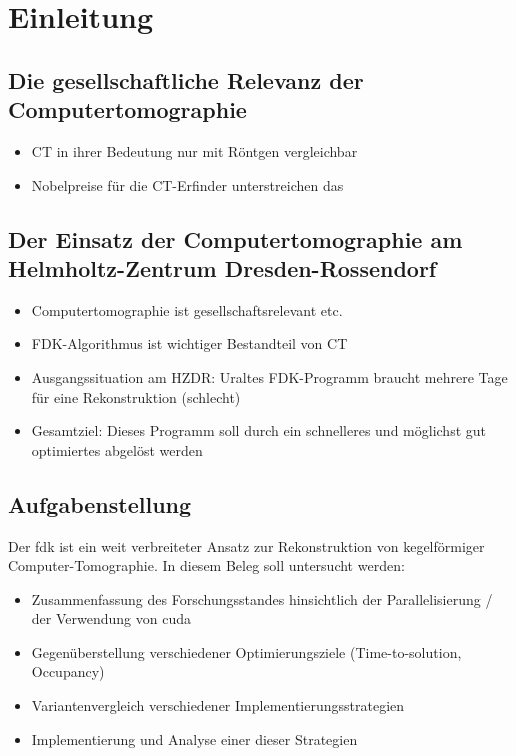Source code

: \chapter{Einleitung}



\section{Die gesellschaftliche Relevanz der Computertomographie}

\begin{itemize}
    \item CT in ihrer Bedeutung nur mit Röntgen vergleichbar
    \item Nobelpreise für die CT-Erfinder unterstreichen das
\end{itemize}

\section{Der Einsatz der Computertomographie am Helmholtz-Zentrum Dresden-Rossendorf}

\begin{itemize}
    \item Computertomographie ist gesellschaftsrelevant etc.
    \item FDK-Algorithmus ist wichtiger Bestandteil von CT
    \item Ausgangssituation am HZDR: Uraltes FDK-Programm braucht mehrere Tage für eine Rekonstruktion (schlecht)
    \item Gesamtziel: Dieses Programm soll durch ein schnelleres und möglichst gut optimiertes abgelöst werden
\end{itemize}

\section{Aufgabenstellung}

Der \gls{fdk} ist ein weit verbreiteter Ansatz zur Rekonstruktion von kegelförmiger Computer-Tomographie. In diesem
Beleg soll untersucht werden:

\begin{itemize}
    \item Zusammenfassung des Forschungsstandes hinsichtlich der Parallelisierung / der Verwendung von \gls{cuda}
    \item Gegenüberstellung verschiedener Optimierungsziele (Time-to-solution, Occupancy)
    \item Variantenvergleich verschiedener Implementierungsstrategien
    \item Implementierung und Analyse einer dieser Strategien
\end{itemize}
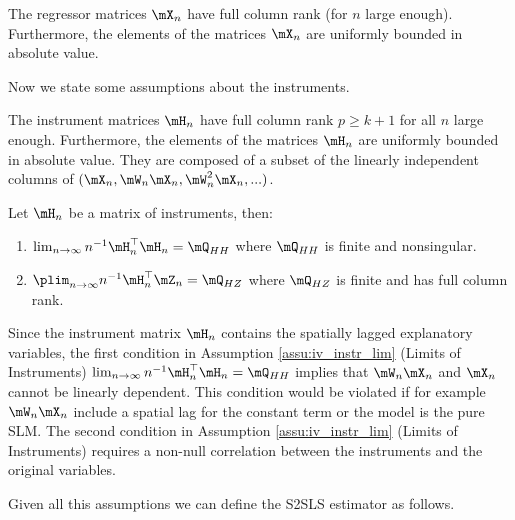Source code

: \documentclass[english,12pt]{book}\usepackage[]{graphicx}\usepackage[]{xcolor}
\begin{document}
\begin{assumption}\label{assu:regressors}
The regressor matrices $\mX_n$ have full column rank (for $n$ large enough). Furthermore, the elements of the matrices $\mX_n$ are uniformly bounded in absolute value.
\end{assumption}

Now we state some assumptions about the instruments.

\begin{assumption}\label{assu:iv_instr}
The instrument matrices $\mH_n$ have full column rank $p \geq k + 1$ for all $n$ large enough. Furthermore, the elements of the matrices $\mH_n$ are uniformly bounded in absolute value. They are composed of a subset of the linearly independent columns of $(\mX_n, \mW_n\mX_n, \mW^2_n\mX_n, ...)$.
\end{assumption}

\begin{assumption}\label{assu:iv_instr_lim}
Let $\mH_n$ be a matrix of instruments, then:

\begin{enumerate}
  \item $\lim_{n\to \infty} n^{-1}\mH_n^\top\mH_n = \mQ_{HH}$ where $\mQ_{HH}$ is finite and nonsingular. 
  \item $\plim_{n\to \infty} n^{-1}\mH_n^\top\mZ_n = \mQ_{HZ}$ where $\mQ_{HZ}$ is finite and has full column rank.
\end{enumerate}
\end{assumption}

Since the instrument matrix $\mH_n$ contains the spatially lagged explanatory variables, the first condition in Assumption \ref{assu:iv_instr_lim} (Limits of Instruments) $\lim_{n\to \infty} n^{-1}\mH_n^\top\mH_n = \mQ_{HH}$ implies that $\mW_n\mX_n$ and $\mX_n$ cannot be linearly dependent. This condition would be violated if for example $\mW_n\mX_n$ include a spatial lag for the constant term or the model is the pure SLM.  The second condition in Assumption \ref{assu:iv_instr_lim} (Limits of Instruments) requires a non-null correlation between the instruments and the original variables.


Given all this assumptions we can define the S2SLS estimator as follows.
\end{document}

*Problem*
Copy out all the records exactly as they read, and omit the pictures.

*Result*
Source code

: \chapter{Einleitung}



\section{Die gesellschaftliche Relevanz der Computertomographie}

\begin{itemize}
    \item CT in ihrer Bedeutung nur mit Röntgen vergleichbar
    \item Nobelpreise für die CT-Erfinder unterstreichen das
\end{itemize}

\section{Der Einsatz der Computertomographie am Helmholtz-Zentrum Dresden-Rossendorf}

\begin{itemize}
    \item Computertomographie ist gesellschaftsrelevant etc.
    \item FDK-Algorithmus ist wichtiger Bestandteil von CT
    \item Ausgangssituation am HZDR: Uraltes FDK-Programm braucht mehrere Tage für eine Rekonstruktion (schlecht)
    \item Gesamtziel: Dieses Programm soll durch ein schnelleres und möglichst gut optimiertes abgelöst werden
\end{itemize}

\section{Aufgabenstellung}

Der \gls{fdk} ist ein weit verbreiteter Ansatz zur Rekonstruktion von kegelförmiger Computer-Tomographie. In diesem
Beleg soll untersucht werden:

\begin{itemize}
    \item Zusammenfassung des Forschungsstandes hinsichtlich der Parallelisierung / der Verwendung von \gls{cuda}
    \item Gegenüberstellung verschiedener Optimierungsziele (Time-to-solution, Occupancy)
    \item Variantenvergleich verschiedener Implementierungsstrategien
    \item Implementierung und Analyse einer dieser Strategien
\end{itemize}
Source code

: \documentclass[english,12pt]{book}\usepackage[]{graphicx}\usepackage[]{xcolor}
\begin{document}
\begin{assumption}\label{assu:regressors}
The regressor matrices $\mX_n$ have full column rank (for $n$ large enough). Furthermore, the elements of the matrices $\mX_n$ are uniformly bounded in absolute value.
\end{assumption}

Now we state some assumptions about the instruments.

\begin{assumption}\label{assu:iv_instr}
The instrument matrices $\mH_n$ have full column rank $p \geq k + 1$ for all $n$ large enough. Furthermore, the elements of the matrices $\mH_n$ are uniformly bounded in absolute value. They are composed of a subset of the linearly independent columns of $(\mX_n, \mW_n\mX_n, \mW^2_n\mX_n, ...)$.
\end{assumption}

\begin{assumption}\label{assu:iv_instr_lim}
Let $\mH_n$ be a matrix of instruments, then:

\begin{enumerate}
  \item $\lim_{n\to \infty} n^{-1}\mH_n^\top\mH_n = \mQ_{HH}$ where $\mQ_{HH}$ is finite and nonsingular. 
  \item $\plim_{n\to \infty} n^{-1}\mH_n^\top\mZ_n = \mQ_{HZ}$ where $\mQ_{HZ}$ is finite and has full column rank.
\end{enumerate}
\end{assumption}

Since the instrument matrix $\mH_n$ contains the spatially lagged explanatory variables, the first condition in Assumption \ref{assu:iv_instr_lim} (Limits of Instruments) $\lim_{n\to \infty} n^{-1}\mH_n^\top\mH_n = \mQ_{HH}$ implies that $\mW_n\mX_n$ and $\mX_n$ cannot be linearly dependent. This condition would be violated if for example $\mW_n\mX_n$ include a spatial lag for the constant term or the model is the pure SLM.  The second condition in Assumption \ref{assu:iv_instr_lim} (Limits of Instruments) requires a non-null correlation between the instruments and the original variables.


Given all this assumptions we can define the S2SLS estimator as follows.
\end{document}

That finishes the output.